Why a Young Black Woman Owns a Firearm

A firearm shop wall full of guns
Impact

Renisha McBride was 19 when Theodore Wafer aimed a gun at her face and pulled the trigger. The details are still unclear, but what's known is McBride went to seek help at Wafer's Dearborn Heights, Mich. home after a car accident. Wafer claims he shot McBride in self-defense, but 12 of his peers will determine if he's being truthful.

One of the underlying aspects in this tragic case is the role of Dearborn Heights itself, an area that writer and activist dream hampton refers to as a modern sundown town. Sundown towns kept people of color out of specific cities with signs like "Nigger, Don't Let The Sun Go Down On You In Our Town." In 1970, there were more than 10,000 sundown towns across the United States. Almost 70% of sundown towns were in Illinois, according to Sundown Towns author James W. Loewen, and many still exist throughout the Midwest.

I live in one.

Carbondale, Ill. is a quintessential country town: small mom-and-pop stores, running deer, and backroads full of danger. It is also a historic sundown town. There are still restaurants and stores where students of color are warned not to venture. We never stop on certain roads at night.

Moving to a town where there's still lingering racism was the sole reason I purchased a firearm.

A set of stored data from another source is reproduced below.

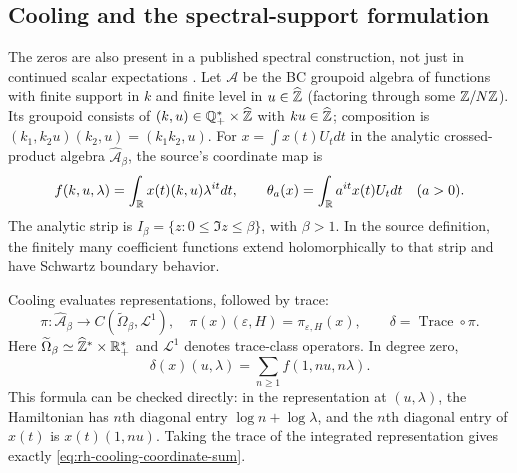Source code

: \subsection{Cooling and the spectral-support formulation}

The zeros are also present in a published spectral construction, not just in
continued scalar expectations \cite[\S4.2--4.4]{ccmEndomotives}.
Let $\mathcal A$ be the BC groupoid algebra of functions with finite support
in $k$ and finite level in $u\in\widehat\Z$ (factoring through some
$\Z/N\Z$). Its groupoid consists of
$(k,u)\in\Q_+^*\times\widehat\Z$ with $ku\in\widehat\Z$;
composition is $(k_1,k_2u)(k_2,u)=(k_1k_2,u)$.
For $x=\int x(t)U_tdt$ in the analytic crossed-product algebra
$\widehat{\mathcal A}_\beta$, the source's coordinate map is
\begin{equation}
 f(k,u,\lambda)=\int_\R x(t)(k,u)\lambda^{it}dt,
 \qquad
 \theta_a(x)=\int_\R a^{it}x(t)U_tdt\quad(a>0).
 \label{eq:rh-crossed-fourier}
\end{equation}
The analytic strip is $I_\beta=\{z:0\le\Im z\le\beta\}$, with $\beta>1$.
In the source definition, the finitely many coefficient functions extend
holomorphically to that strip and have Schwartz boundary behavior.

Cooling evaluates representations, followed by trace:
\begin{equation}
 \pi:\widehat{\mathcal A}_\beta\longrightarrow
 C(\widetilde\Omega_\beta,\mathcal L^1),\quad
 \pi(x)(\varepsilon,H)=\pi_{\varepsilon,H}(x),\qquad
 \delta=\operatorname{Trace}\circ\pi.
 \label{eq:rh-cooling-map}
\end{equation}
Here $\widetilde\Omega_\beta\simeq\widehat\Z^*\times\R_+^*$ and
$\mathcal L^1$ denotes trace-class operators. In degree zero,
\begin{equation}
 \delta(x)(u,\lambda)=\sum_{n\ge1}f(1,nu,n\lambda).
 \label{eq:rh-cooling-coordinate-sum}
\end{equation}
This formula can be checked directly: in the representation at $(u,\lambda)$,
the Hamiltonian has $n$th diagonal entry $\log n+\log\lambda$, and the
$n$th diagonal entry of $x(t)$ is $x(t)(1,nu)$. Taking the trace of the
integrated representation gives exactly \eqref{eq:rh-cooling-coordinate-sum}.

I never wanted to own a gun. I have a complicated relationship with weapons, like many other millennials. We've lived through Columbine and the Century 16 shootings, which both happened less than 20 miles from my parents' home. We know countries with more guns are less safe and that tragedy ensues when guns end up in the wrong hands. Millennials consider gun control more important than ownership rights.

Yet, I own a gun because I live in a town where having a weapon can make the difference between being the victim or the perp. Only 0.8% of gun violence victims threaten to or use a gun against an attacker; I'd rather be armed, if only to foster a false sense of security.

Living in rural Illinois also influenced my decision to purchase a firearm. That region has an impact on how we all view gun ownership is well known. Only 21% of Northeasterners have guns in their home, compared to 38% of Midwesterners and 45% of Southerners. This number increases to 50% among those living in rural areas.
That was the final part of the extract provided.